[Stored data entries]

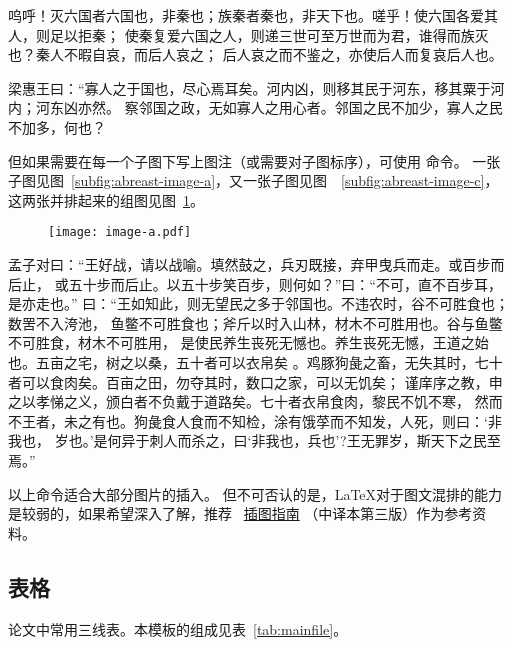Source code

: 呜呼！灭六国者六国也，非秦也；族秦者秦也，非天下也。嗟乎！使六国各爱其人，则足以拒秦；
使秦复爱六国之人，则递三世可至万世而为君，谁得而族灭也？秦人不暇自哀，而后人哀之；
后人哀之而不鉴之，亦使后人而复哀后人也。

梁惠王曰：“寡人之于国也，尽心焉耳矣。河内凶，则移其民于河东，移其粟于河内；河东凶亦然。
察邻国之政，无如寡人之用心者。邻国之民不加少，寡人之民不加多，何也？

但如果需要在每一个子图下写上图注（或需要对子图标序），可使用  命令。
一张子图见图~\ref{subfig:abreast-image-a}，又一张子图见图~~\ref{subfig:abreast-image-c}，这两张并排起来的组图见图~\ref{fig:abreast-image-a-c}。

\begin{figure}[htbp]
	\centering
	{\texttt{[image: image-a.pdf]}}
	\hspace{1cm}
	\label{fig:abreast-image-a-c}
\end{figure}

孟子对曰：“王好战，请以战喻。填然鼓之，兵刃既接，弃甲曳兵而走。或百步而后止，
或五十步而后止。以五十步笑百步，则何如？”曰：“不可，直不百步耳，是亦走也。”
曰：“王如知此，则无望民之多于邻国也。不违农时，谷不可胜食也；数罟不入洿池，
鱼鳖不可胜食也；斧斤以时入山林，材木不可胜用也。谷与鱼鳖不可胜食，材木不可胜用，
是使民养生丧死无憾也。养生丧死无憾，王道之始也。五亩之宅，树之以桑，五十者可以衣帛矣
。鸡豚狗彘之畜，无失其时，七十者可以食肉矣。百亩之田，勿夺其时，数口之家，可以无饥矣；
谨庠序之教，申之以孝悌之义，颁白者不负戴于道路矣。七十者衣帛食肉，黎民不饥不寒，
然而不王者，未之有也。狗彘食人食而不知检，涂有饿莩而不知发，人死，则曰：‘非我也，
岁也。’是何异于刺人而杀之，曰‘非我也，兵也’?王无罪岁，斯天下之民至焉。”

以上命令适合大部分图片的插入。
但不可否认的是，\LaTeX{}对于图文混排的能力是较弱的，如果希望深入了解，推荐~
\href{https://github.com/WenboSheng/epslatex-cn}{\LaTeXe 插图指南}
（中译本第三版）作为参考资料。

\subsection{表格}\label{subsec:tab}
论文中常用三线表。本模板的组成见表~\ref{tab:mainfile}。

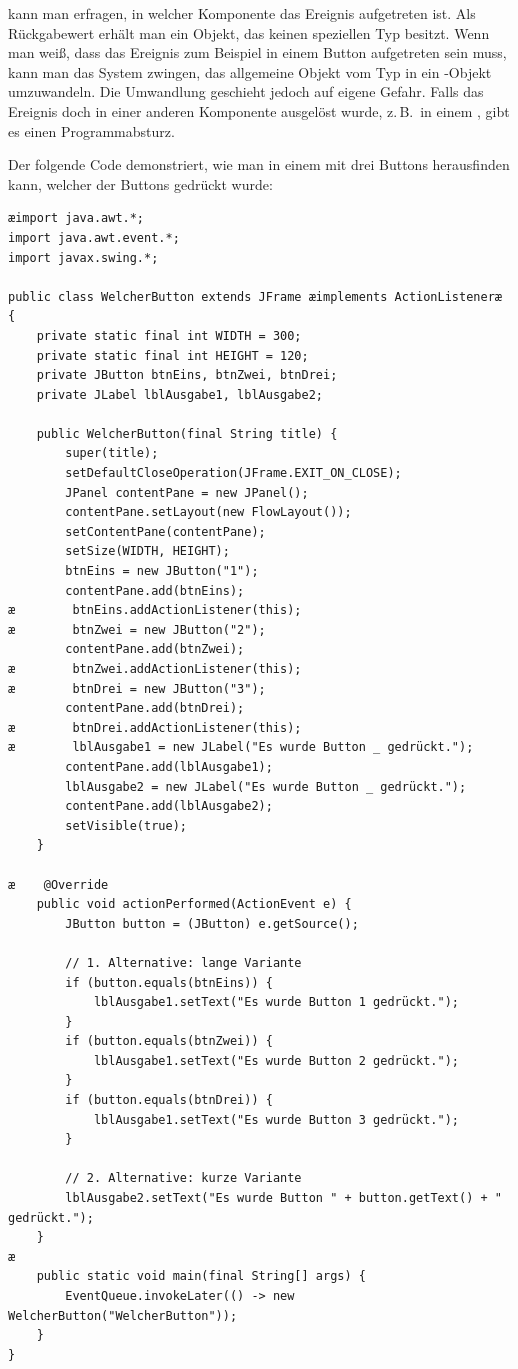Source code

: kann man erfragen, in welcher Komponente das Ereignis aufgetreten ist. Als
Rückgabewert erhält man ein Objekt, das keinen speziellen Typ besitzt. Wenn
man weiß, dass das Ereignis zum Beispiel in einem Button aufgetreten sein muss,
kann man das System zwingen, das allgemeine Objekt vom Typ  in
ein -Objekt umzuwandeln. Die Umwandlung geschieht jedoch \glqq auf
eigene Gefahr\grqq . Falls das Ereignis doch in einer anderen Komponente ausgelöst
wurde, z.\,B.\ in einem , gibt es einen Programmabsturz.

Der folgende Code demonstriert, wie man in einem  mit drei
Buttons herausfinden kann, welcher der Buttons gedrückt wurde:

\begin{lstlisting}
æimport java.awt.*;
import java.awt.event.*;
import javax.swing.*;

public class WelcherButton extends JFrame æimplements ActionListeneræ {
    private static final int WIDTH = 300;
    private static final int HEIGHT = 120;
    private JButton btnEins, btnZwei, btnDrei;
    private JLabel lblAusgabe1, lblAusgabe2;

    public WelcherButton(final String title) {
        super(title);
        setDefaultCloseOperation(JFrame.EXIT_ON_CLOSE);
        JPanel contentPane = new JPanel();
        contentPane.setLayout(new FlowLayout());
        setContentPane(contentPane);
        setSize(WIDTH, HEIGHT);
        btnEins = new JButton("1");
        contentPane.add(btnEins);
æ        btnEins.addActionListener(this);
æ        btnZwei = new JButton("2");
        contentPane.add(btnZwei);
æ        btnZwei.addActionListener(this);
æ        btnDrei = new JButton("3");
        contentPane.add(btnDrei);
æ        btnDrei.addActionListener(this);
æ        lblAusgabe1 = new JLabel("Es wurde Button _ gedrückt.");
        contentPane.add(lblAusgabe1);
        lblAusgabe2 = new JLabel("Es wurde Button _ gedrückt.");
        contentPane.add(lblAusgabe2);
        setVisible(true);
    }

æ    @Override
    public void actionPerformed(ActionEvent e) {
        JButton button = (JButton) e.getSource();

        // 1. Alternative: lange Variante
        if (button.equals(btnEins)) {
            lblAusgabe1.setText("Es wurde Button 1 gedrückt.");
        }
        if (button.equals(btnZwei)) {
            lblAusgabe1.setText("Es wurde Button 2 gedrückt.");
        }
        if (button.equals(btnDrei)) {
            lblAusgabe1.setText("Es wurde Button 3 gedrückt.");
        }

        // 2. Alternative: kurze Variante
        lblAusgabe2.setText("Es wurde Button " + button.getText() + " gedrückt.");
    }
æ
    public static void main(final String[] args) {
        EventQueue.invokeLater(() -> new WelcherButton("WelcherButton"));
    }
}
\end{lstlisting}


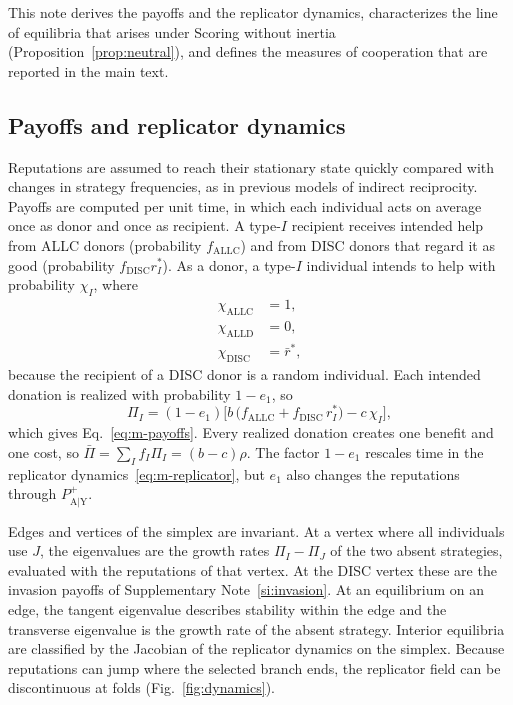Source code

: \documentclass[10pt]{wlscirep}
\newcommand{\Pp}[1]{P^{+}_{\mathrm{#1}}}   %
\newcommand{\ALLC}{\mathrm{ALLC}}
\newcommand{\ALLD}{\mathrm{ALLD}}
\newcommand{\DISC}{\mathrm{DISC}}
\theoremstyle{plain}
\theoremstyle{remark}
\begin{document}
This note derives the payoffs and the replicator dynamics, characterizes the line of equilibria that arises under Scoring without inertia (Proposition~\ref{prop:neutral}), and defines the measures of cooperation that are reported in the main text.

\subsection{Payoffs and replicator dynamics}

Reputations are assumed to reach their stationary state quickly compared with changes in strategy frequencies, as in previous models of indirect reciprocity. Payoffs are computed per unit time, in which each individual acts on average once as donor and once as recipient. A type-$I$ recipient receives intended help from ALLC donors (probability $f_{\ALLC}$) and from DISC donors that regard it as good (probability $f_{\DISC}r^*_I$). As a donor, a type-$I$ individual intends to help with probability $\chi_I$, where
\begin{equation}
\begin{aligned}
\chi_{\ALLC}&=1,\\
\chi_{\ALLD}&=0,\\
\chi_{\DISC}&=\bar r^*,
\end{aligned}
\label{eq:s-chi}
\end{equation}
because the recipient of a DISC donor is a random individual. Each intended donation is realized with probability $1-e_1$, so
\begin{equation}
\Pi_I=(1-e_1)\bigl[b\,\bigl(f_{\ALLC}+f_{\DISC}\,r^*_I\bigr)-c\,\chi_I\bigr],
\label{eq:s-payoffs}
\end{equation}
which gives Eq.~\eqref{eq:m-payoffs}. Every realized donation creates one benefit and one cost, so $\bar\Pi=\sum_If_I\Pi_I=(b-c)\rho$. The factor $1-e_1$ rescales time in the replicator dynamics~\eqref{eq:m-replicator}, but $e_1$ also changes the reputations through $\Pp{A|Y}$.

Edges and vertices of the simplex are invariant. At a vertex where all individuals use $J$, the eigenvalues are the growth rates $\Pi_I-\Pi_J$ of the two absent strategies, evaluated with the reputations of that vertex. At the DISC vertex these are the invasion payoffs of Supplementary Note~\ref{si:invasion}. At an equilibrium on an edge, the tangent eigenvalue describes stability within the edge and the transverse eigenvalue is the growth rate of the absent strategy. Interior equilibria are classified by the Jacobian of the replicator dynamics on the simplex. Because reputations can jump where the selected branch ends, the replicator field can be discontinuous at folds (Fig.~\ref{fig:dynamics}).
\end{document}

[What needs to be done] Please give the number of lines above that include the string "kann", with nothing added.

[Answer box] 3